哲「20人は遅かったのでリーダーを迎えに行きましたが、会ってないですか?」
「誰とも会ってないぞ。サボりか?」
哲「そんな筈は...」
「とにかく、俺が食い止めてる間に一人でも使えるやつ呼べ。俺でも長くはもたねえかもしれねえから急げよ。」
哲「わ、わかりました。」
哲はふらふらと立ち上がると、扉の鎖を何とかはずし、外へと消えた。
相手方は様子見を続けていたが、
一人が痺れを切らしたのか、俺にめがけて突っ込んできた。
俺はかがみこみ、そいつの脚を左の鉄パイプで殴りつけた。
そいつは派手に転び、俺の後ろ10メートルあたりの場所でゴロゴロともがいていた。
ふと視線を戻すと目の前に一人、拳を振りかざして立っていた。
俺は反射的に身を縮めた。
「やめとけ。」
その声は相手のリーダーらしき人物から放たれた様で、
俺の目の前の奴は、
殴る寸前で拳が止まっていた。
「そいつは使える。」
使えるだと?こいつら俺を一体どうしようってんだ?
とりあえず立ち上がり、鉄パイプ二本をいつでも振るえる様に構えをとった。
「まあまあ、落ち着けって。本来喧嘩しに来たんじゃねぇしな。」
どういうことだ?
俺を一体どうするつもりなんだろうか。
リーダー格の男はニヤニヤとこちらを見て行言った。
「お前に人探しをして欲しいのだ。
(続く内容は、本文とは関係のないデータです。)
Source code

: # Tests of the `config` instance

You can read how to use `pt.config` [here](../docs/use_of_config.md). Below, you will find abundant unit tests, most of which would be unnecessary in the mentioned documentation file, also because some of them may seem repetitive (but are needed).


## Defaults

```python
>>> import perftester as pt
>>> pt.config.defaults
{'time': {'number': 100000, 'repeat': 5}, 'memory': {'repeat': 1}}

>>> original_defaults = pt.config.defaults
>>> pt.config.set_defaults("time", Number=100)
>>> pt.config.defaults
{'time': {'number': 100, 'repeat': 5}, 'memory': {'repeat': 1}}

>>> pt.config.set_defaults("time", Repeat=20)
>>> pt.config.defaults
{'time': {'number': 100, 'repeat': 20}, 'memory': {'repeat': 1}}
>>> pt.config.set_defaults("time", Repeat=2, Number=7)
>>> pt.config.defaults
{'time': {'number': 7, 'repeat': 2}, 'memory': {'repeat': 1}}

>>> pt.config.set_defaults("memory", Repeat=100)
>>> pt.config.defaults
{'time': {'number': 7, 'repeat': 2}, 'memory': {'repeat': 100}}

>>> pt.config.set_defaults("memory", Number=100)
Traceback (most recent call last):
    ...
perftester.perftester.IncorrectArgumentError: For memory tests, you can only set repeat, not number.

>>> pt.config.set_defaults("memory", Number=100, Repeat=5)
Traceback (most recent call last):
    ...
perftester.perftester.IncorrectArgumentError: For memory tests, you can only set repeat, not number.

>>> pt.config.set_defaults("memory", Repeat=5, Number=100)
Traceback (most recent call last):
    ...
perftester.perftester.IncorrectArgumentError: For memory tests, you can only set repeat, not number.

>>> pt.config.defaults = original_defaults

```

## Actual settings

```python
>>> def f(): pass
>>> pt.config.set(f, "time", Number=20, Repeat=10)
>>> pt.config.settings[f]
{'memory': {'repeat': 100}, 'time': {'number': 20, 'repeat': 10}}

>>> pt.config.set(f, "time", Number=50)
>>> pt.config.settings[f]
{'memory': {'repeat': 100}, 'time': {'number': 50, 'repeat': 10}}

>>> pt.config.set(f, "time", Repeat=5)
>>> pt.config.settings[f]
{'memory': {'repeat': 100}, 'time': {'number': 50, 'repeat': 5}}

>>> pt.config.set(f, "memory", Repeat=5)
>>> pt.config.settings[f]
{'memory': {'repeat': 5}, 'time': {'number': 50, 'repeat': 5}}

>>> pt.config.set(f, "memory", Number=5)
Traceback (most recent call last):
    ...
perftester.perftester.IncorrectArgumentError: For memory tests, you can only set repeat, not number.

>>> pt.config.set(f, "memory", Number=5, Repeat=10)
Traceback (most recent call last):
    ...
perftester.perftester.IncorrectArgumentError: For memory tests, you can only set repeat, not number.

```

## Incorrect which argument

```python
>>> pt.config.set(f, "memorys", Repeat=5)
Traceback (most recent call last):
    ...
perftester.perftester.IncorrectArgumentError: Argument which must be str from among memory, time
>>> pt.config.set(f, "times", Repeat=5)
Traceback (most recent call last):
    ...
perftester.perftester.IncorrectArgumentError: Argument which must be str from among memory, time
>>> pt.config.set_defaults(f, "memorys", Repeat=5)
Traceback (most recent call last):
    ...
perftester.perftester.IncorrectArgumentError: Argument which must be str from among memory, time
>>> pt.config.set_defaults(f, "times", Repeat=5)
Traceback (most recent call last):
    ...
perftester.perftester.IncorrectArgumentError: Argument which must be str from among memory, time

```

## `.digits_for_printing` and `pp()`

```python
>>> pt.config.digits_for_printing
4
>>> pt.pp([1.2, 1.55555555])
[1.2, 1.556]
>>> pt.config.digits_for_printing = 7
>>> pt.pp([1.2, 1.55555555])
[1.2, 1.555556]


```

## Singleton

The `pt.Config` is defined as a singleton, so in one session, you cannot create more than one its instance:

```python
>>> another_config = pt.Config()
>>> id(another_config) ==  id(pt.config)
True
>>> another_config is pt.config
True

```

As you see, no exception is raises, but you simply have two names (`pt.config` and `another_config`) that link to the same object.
」
…なんだと?
「俺はある女を探している。その女は元々俺達のグループの一員だった奴だ。俺達を裏切った挙句に勝手に脱退し、今は何処かに姿を消しやがった。」
「俺にその女を探せと?」
「そう言うことだ。見つけ次第ここに連絡しろ。俺は『神城 桐谷』(かみしろ きりや)だ。」
桐谷と名乗ったそいつは、周りの取り巻きと思われる連中を引き連れ出口の方へ歩き、出ていった。
(面倒な事に巻き込まれたな…)
俺はため息を吐き、その場にしゃがみ込んだ。
俺は立ち上がり、歩いて外へ向かった。
無事を伝えるためと、大事な集会に大遅刻してくれた事を詫びさせるためである。
ふと振り返ると、そこには光がまるで木漏れ日のように建物内に降り注いでいた。